**PROBLEM TO WORK ON**
Copy out every line of the data where the word "values" is found.

[DATA TO EXAMINE Boundary: Start]

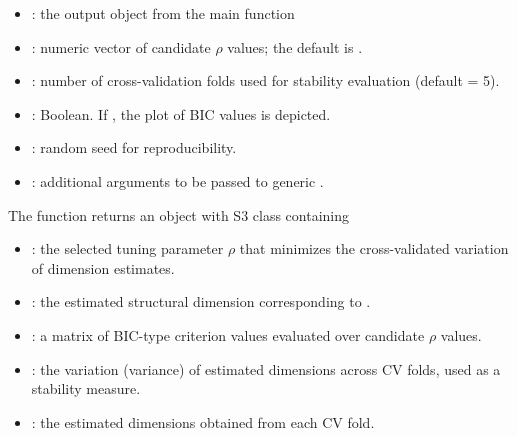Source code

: \begin{itemize}
\item {}: the output object from the main function  
\item {}: numeric vector of candidate $\rho$ values; the default is .
\item {}: number of cross-validation folds used for stability evaluation (default = 5).
\item {}: Boolean. If , the plot of BIC values is depicted.  
\item {}: random seed for reproducibility.
\item \code{$\cdots$}: additional arguments to be passed to generic .
\end{itemize}

The function  returns an object with S3 class  containing
\begin{itemize}
	\item {}: the selected tuning parameter $\rho$ that minimizes the cross-validated variation of dimension estimates.
	\item {}: the estimated structural dimension corresponding to .
	\item {}: a matrix of BIC-type criterion values evaluated over candidate $\rho$ values.
	\item {}: the variation (variance) of estimated dimensions across CV folds, used as a stability measure.
	\item {}: the estimated dimensions obtained from each CV fold.
\end{itemize}

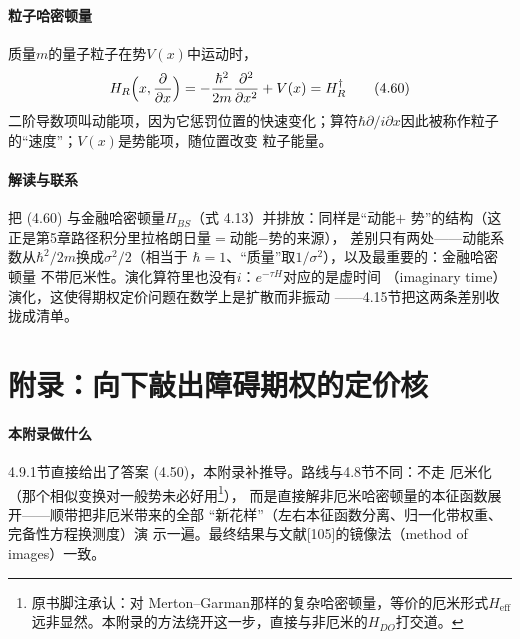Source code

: \paragraph{粒子哈密顿量}
质量$m$的量子粒子在势$V(x)$中运动时，
\begin{equation*}
H_R\Bigl(x,\frac{\partial}{\partial x}\Bigr)
=-\frac{\hbar^{2}}{2m}\frac{\partial^{2}}{\partial x^{2}}+V(x)=H_R^{\dagger}
\tag{4.60}
\end{equation*}
二阶导数项叫动能项，因为它惩罚位置的快速变化；算符$\hbar\partial/
i\partial x$因此被称作粒子的“速度”；$V(x)$是势能项，随位置改变
粒子能量。

\paragraph{解读与联系}
把 (4.60) 与金融哈密顿量$H_{BS}$（式 4.13）并排放：同样是“动能$+$
势”的结构（这正是第5章路径积分里拉格朗日量$=$动能$-$势的来源），
差别只有两处——动能系数从$\hbar^{2}/2m$换成$\sigma^{2}/2$（相当于
$\hbar=1$、“质量”取$1/\sigma^{2}$），以及最重要的：金融哈密顿量
不带厄米性。演化算符里也没有$i$：$e^{-\tau H}$对应的是虚时间
（imaginary time）演化，这使得期权定价问题在数学上是扩散而非振动
——4.15节把这两条差别收拢成清单。

\section{附录：向下敲出障碍期权的定价核}

\paragraph{本附录做什么}
4.9.1节直接给出了答案 (4.50)，本附录补推导。路线与4.8节不同：不走
厄米化（那个相似变换对一般势未必好用\footnote{原书脚注承认：对
Merton--Garman那样的复杂哈密顿量，等价的厄米形式$H_{\mathrm{eff}}$
远非显然。本附录的方法绕开这一步，直接与非厄米的$H_{DO}$打交道。}），
而是直接解非厄米哈密顿量的本征函数展开——顺带把非厄米带来的全部
“新花样”（左右本征函数分离、归一化带权重、完备性方程换测度）演
示一遍。最终结果与文献[105]的镜像法（method of images）一致。

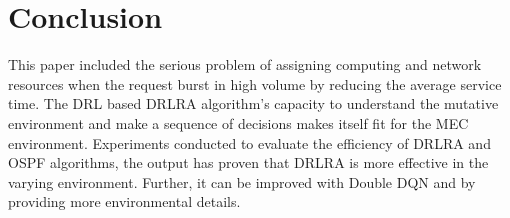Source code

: \section{Conclusion}
\label{sec:Conclusion}
This paper included the serious problem of assigning computing and network resources when the request burst in high volume by reducing the average service time. The DRL based DRLRA algorithm's capacity to understand the mutative environment and make a sequence of decisions makes itself fit for the MEC environment. Experiments conducted to evaluate the efficiency of DRLRA and OSPF algorithms, the output has proven that DRLRA is more effective in the varying environment. Further, it can be improved with Double DQN \cite{Qrash:_DQN} and by providing more environmental details. 



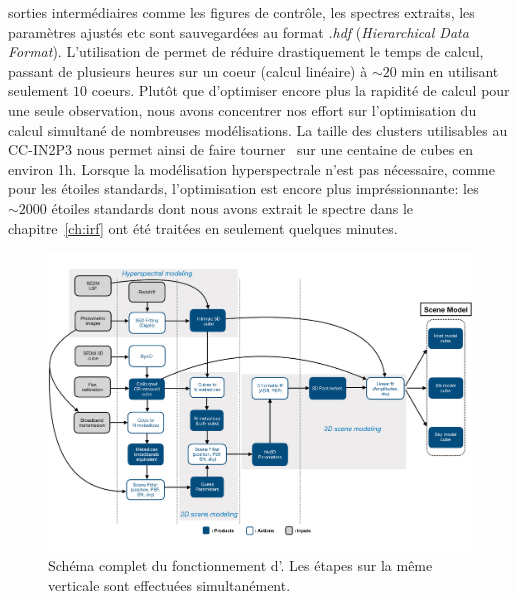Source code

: \documentclass[../main/main.tex]{subfiles}
\begin{document}
sorties intermédiaires comme les figures de contrôle, les spectres
extraits, les paramètres ajustés etc sont sauvegardées au format
\textit{.hdf} (\textit{Hierarchical Data Format}). L'utilisation de
 permet de réduire drastiquement le temps de calcul, passant
de plusieurs heures sur un coeur (calcul linéaire) à $\sim20$
min en utilisant seulement $10$ coeurs. Plutôt que d'optimiser encore
plus la rapidité de calcul pour une seule observation, nous avons
concentrer nos effort sur l'optimisation du calcul simultané de
nombreuses modélisations. La taille des clusters utilisables au CC-IN2P3
nous permet ainsi de faire tourner \hypergal\ sur une centaine de cubes
en environ 1h. Lorsque la modélisation hyperspectrale n'est pas
nécessaire, comme pour les étoiles standards, l'optimisation est encore
plus impréssionnante: les $\sim2000$ étoiles standards dont nous avons
extrait le spectre dans le chapitre~\ref{ch:irf} ont été traitées en
seulement quelques minutes.

\begin{landscape}
\begin{figure}
  \centering
  \includegraphics[width=0.99\linewidth]{../figures/07_scene/Fulldaghypergal.pdf}
  \caption{Schéma complet du fonctionnement d'\hypergal. Les étapes sur
    la même verticale sont effectuées simultanément.}
  \label{fig:fulldag}
\end{figure}
\end{landscape}
\end{document}
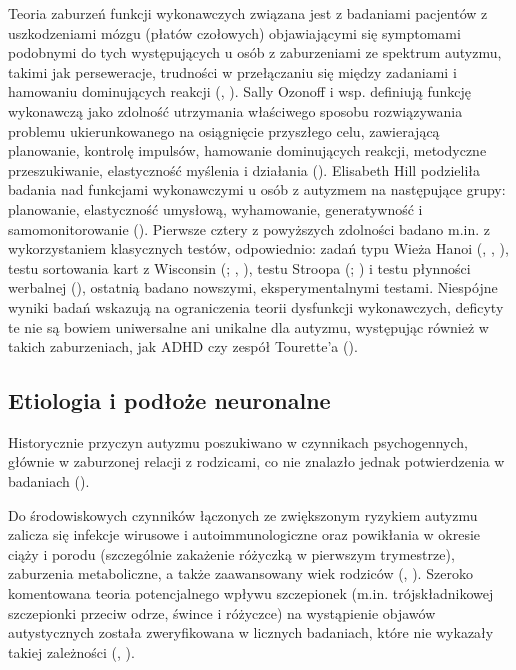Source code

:     Teoria zaburzeń funkcji wykonawczych związana jest z badaniami pacjentów z uszkodzeniami mózgu (płatów czołowych) objawiającymi się symptomami podobnymi do tych występujących u osób z zaburzeniami ze spektrum autyzmu, takimi jak perseweracje, trudności w przełączaniu się między zadaniami i hamowaniu dominujących reakcji (\cite{frith2008autyzm}, \cite{russell1997autism}).
    Sally Ozonoff i wsp. definiują funkcję wykonawczą jako zdolność utrzymania właściwego sposobu rozwiązywania problemu ukierunkowanego na osiągnięcie przyszłego celu, zawierającą planowanie, kontrolę impulsów, hamowanie dominujących reakcji, metodyczne przeszukiwanie, elastyczność myślenia i działania (\cite{ozonoff1991executive}).
    Elisabeth Hill podzieliła badania nad funkcjami wykonawczymi u osób z autyzmem na następujące grupy: planowanie, elastyczność umysłową, wyhamowanie, generatywność i samomonitorowanie (\cite{hill2004evaluating}).
    Pierwsze cztery z powyższych zdolności badano m.in. z wykorzystaniem klasycznych testów, odpowiednio: zadań typu Wieża Hanoi (\cite{ozonoff1991executive}, \cite{bennetto1996intact}, \cite{ozonoff1999brief}), testu sortowania kart z Wisconsin (\cite{grant1948behavioral}; \cite{ozonoff1991executive}, \cite{ozonoff1999brief}), testu Stroopa (\cite{stroop1935studies}; \cite{ozonoff1999brief}) i testu płynności werbalnej (\cite{turner1999generating}), ostatnią badano nowszymi, eksperymentalnymi testami. 
    Niespójne wyniki badań wskazują na ograniczenia teorii dysfunkcji wykonawczych, deficyty te nie są bowiem uniwersalne ani unikalne dla autyzmu, występując również w takich zaburzeniach, jak ADHD czy zespół Tourette'a (\cite{hill2004evaluating}).
    
    \subsection{Etiologia i podłoże neuronalne}
    Historycznie przyczyn autyzmu poszukiwano w czynnikach psychogennych, głównie w zaburzonej relacji z rodzicami, co nie znalazło jednak potwierdzenia w badaniach (\cite{komender2012autyzm}). 
    
    Do środowiskowych czynników łączonych ze zwiększonym ryzykiem autyzmu zalicza się infekcje wirusowe i autoimmunologiczne oraz powikłania w okresie ciąży i porodu (szczególnie zakażenie różyczką w pierwszym trymestrze), zaburzenia metaboliczne, a także zaawansowany wiek rodziców (\cite{komender2012autyzm}, \cite{frith2008autyzm}).
    Szeroko komentowana teoria potencjalnego wpływu szczepionek (m.in. trójskładnikowej szczepionki przeciw odrze, śwince i różyczce) na wystąpienie objawów autystycznych została zweryfikowana w licznych badaniach, które nie wykazały takiej zależności (\cite{frith2008autyzm}, \cite{taylor2014vaccines}).
    
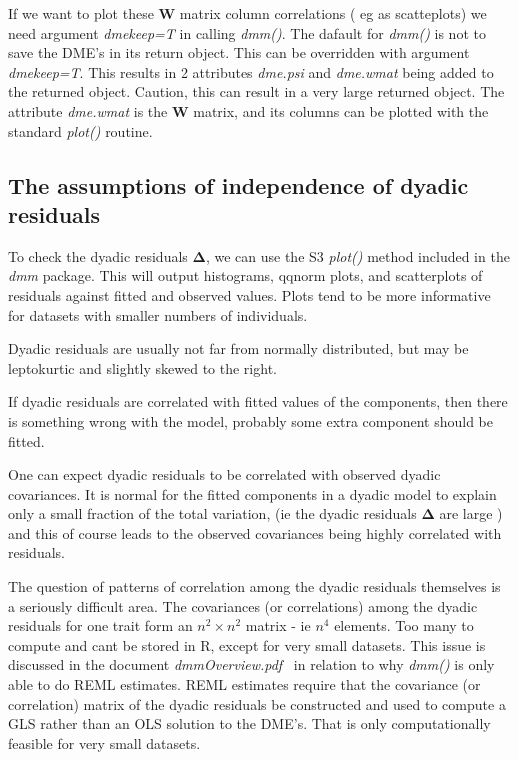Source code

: \documentclass[titlepage,a4paper,12pt]{article}  %
\begin{document}
If we want to plot these $\bm{W}$ matrix column correlations ( eg as scatteplots) we need argument {\em dmekeep=T} in calling {\em dmm()}. The dafault for {\em dmm()} is not to save the DME's in its return object. This can be overridden with argument {\em dmekeep=T}. This results in 2 attributes {\em dme.psi} and {\em dme.wmat} being added to the returned object. Caution, this can result in a very large returned object. The attribute {\em dme.wmat} is the $\bm{W}$ matrix, and its columns can be plotted with the standard {\em plot()} routine.

\subsection{The assumptions of independence of dyadic residuals}
To check the dyadic residuals $\bm{\Delta}$, we can use the S3 {\em plot()} method included in the {\em dmm} package. This will output histograms, qqnorm plots, and scatterplots of residuals against fitted and observed values. Plots tend to be more informative for datasets with smaller numbers of individuals.

Dyadic residuals are usually not far from normally distributed, but may be leptokurtic and slightly skewed to the right.

If dyadic residuals are correlated with fitted values of the components, then there is something wrong with the model, probably some extra component should be fitted. 

One can expect dyadic residuals to be correlated with observed dyadic covariances. It is normal for the fitted components in a dyadic model to explain only a small fraction of the total variation, (ie the dyadic residuals $\bm\Delta$ are large ) and this of course leads to the observed covariances being highly correlated with residuals.

The question of patterns of correlation among the dyadic residuals themselves is a seriously difficult area. The covariances (or correlations) among the dyadic residuals for one trait form an $n^{2} \times n^{2}$ matrix - ie $n^{4}$ elements. Too many to compute and cant be stored in R, except for very small datasets. This issue is discussed in the document {\em dmmOverview.pdf}~\cite{jack:15} in relation to why {\em dmm()} is only able to do REML estimates. REML estimates require that the covariance (or correlation) matrix of the dyadic residuals be constructed and used to compute a GLS rather than an OLS solution to the DME's. That is only computationally feasible for very small datasets.
\end{document}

[DATA TO EXAMINE Boundary: End]

**RESPONSE AREA**
\item {}: numeric vector of candidate $\rho$ values; the default is .
\item {}: Boolean. If , the plot of BIC values is depicted.  
	\item {}: a matrix of BIC-type criterion values evaluated over candidate $\rho$ values.
To check the dyadic residuals $\bm{\Delta}$, we can use the S3 {\em plot()} method included in the {\em dmm} package. This will output histograms, qqnorm plots, and scatterplots of residuals against fitted and observed values. Plots tend to be more informative for datasets with smaller numbers of individuals.
If dyadic residuals are correlated with fitted values of the components, then there is something wrong with the model, probably some extra component should be fitted. 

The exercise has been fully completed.